■ **Try it**:
Go through the listing below and show each line that has the word "https".

# # # # # # #

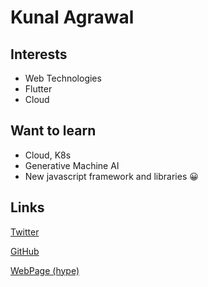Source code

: # Kunal Agrawal

## Interests
- Web Technologies
- Flutter
- Cloud

## Want to learn
- Cloud, K8s
- Generative Machine AI
- New javascript framework and libraries 😀

## Links

[Twitter](https://twitter.com/KunalPy3)

[GitHub](https://github.com/its-kunal)

[WebPage (hype)](https://its-kunal.github.io/)
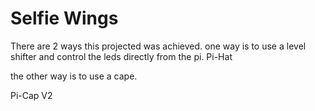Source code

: # Selfie Wings

There are 2 ways this projected was achieved.
one way is to use a level shifter and control the leds directly from the pi.
 Pi-Hat
 
the other way is to use a cape.

 Pi-Cap V2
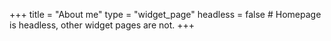 +++
title = "About me"
type = "widget_page"
headless = false  # Homepage is headless, other widget pages are not.
+++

# # # # # # #

■ **Answer to the exercise**:
[Twitter](https://twitter.com/KunalPy3)
[GitHub](https://github.com/its-kunal)
[WebPage (hype)](https://its-kunal.github.io/)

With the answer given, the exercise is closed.